**WHAT TO WORK ON**
From the listing below, reproduce word for word the part that opens with the line containing "(o *EnvironmentResponseAllOfCloudProvider) HasProvider()" and closes with the line containing "(o *EnvironmentResponseAllOfCloudProvider) GetClusterOk()"; reproduce nothing else.

**ENTRIES SUPPLIED**

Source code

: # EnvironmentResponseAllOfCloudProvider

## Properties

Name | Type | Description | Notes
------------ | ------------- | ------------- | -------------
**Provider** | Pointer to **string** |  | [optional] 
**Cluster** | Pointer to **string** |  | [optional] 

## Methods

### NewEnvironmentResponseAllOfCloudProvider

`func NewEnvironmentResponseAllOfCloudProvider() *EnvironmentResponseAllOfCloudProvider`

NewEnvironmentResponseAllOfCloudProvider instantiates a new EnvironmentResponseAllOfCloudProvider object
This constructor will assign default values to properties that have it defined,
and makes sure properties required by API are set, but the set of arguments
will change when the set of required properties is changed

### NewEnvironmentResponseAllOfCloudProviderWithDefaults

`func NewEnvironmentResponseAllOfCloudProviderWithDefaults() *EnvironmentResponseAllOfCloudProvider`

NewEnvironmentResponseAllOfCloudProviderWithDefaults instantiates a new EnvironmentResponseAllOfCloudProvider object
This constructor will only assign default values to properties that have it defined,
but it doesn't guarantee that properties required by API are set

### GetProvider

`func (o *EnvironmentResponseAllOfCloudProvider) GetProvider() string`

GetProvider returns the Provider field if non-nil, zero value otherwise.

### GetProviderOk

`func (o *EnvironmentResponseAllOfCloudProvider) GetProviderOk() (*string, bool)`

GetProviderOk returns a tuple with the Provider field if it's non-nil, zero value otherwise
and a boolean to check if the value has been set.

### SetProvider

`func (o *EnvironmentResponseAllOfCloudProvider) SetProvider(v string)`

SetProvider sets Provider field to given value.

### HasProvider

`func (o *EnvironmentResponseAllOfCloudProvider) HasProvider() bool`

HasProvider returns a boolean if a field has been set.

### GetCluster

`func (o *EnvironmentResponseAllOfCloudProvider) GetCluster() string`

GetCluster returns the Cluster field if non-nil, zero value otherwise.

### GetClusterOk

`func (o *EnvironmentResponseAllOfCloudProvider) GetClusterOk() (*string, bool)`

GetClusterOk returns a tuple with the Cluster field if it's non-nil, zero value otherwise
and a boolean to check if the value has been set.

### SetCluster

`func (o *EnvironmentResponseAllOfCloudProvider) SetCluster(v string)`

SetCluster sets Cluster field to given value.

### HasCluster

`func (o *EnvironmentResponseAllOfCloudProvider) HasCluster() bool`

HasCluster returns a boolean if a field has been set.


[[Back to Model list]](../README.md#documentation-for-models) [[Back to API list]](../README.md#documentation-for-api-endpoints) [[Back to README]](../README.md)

**TASK RESULT**
`func (o *EnvironmentResponseAllOfCloudProvider) HasProvider() bool`

HasProvider returns a boolean if a field has been set.

### GetCluster

`func (o *EnvironmentResponseAllOfCloudProvider) GetCluster() string`

GetCluster returns the Cluster field if non-nil, zero value otherwise.

### GetClusterOk

`func (o *EnvironmentResponseAllOfCloudProvider) GetClusterOk() (*string, bool)`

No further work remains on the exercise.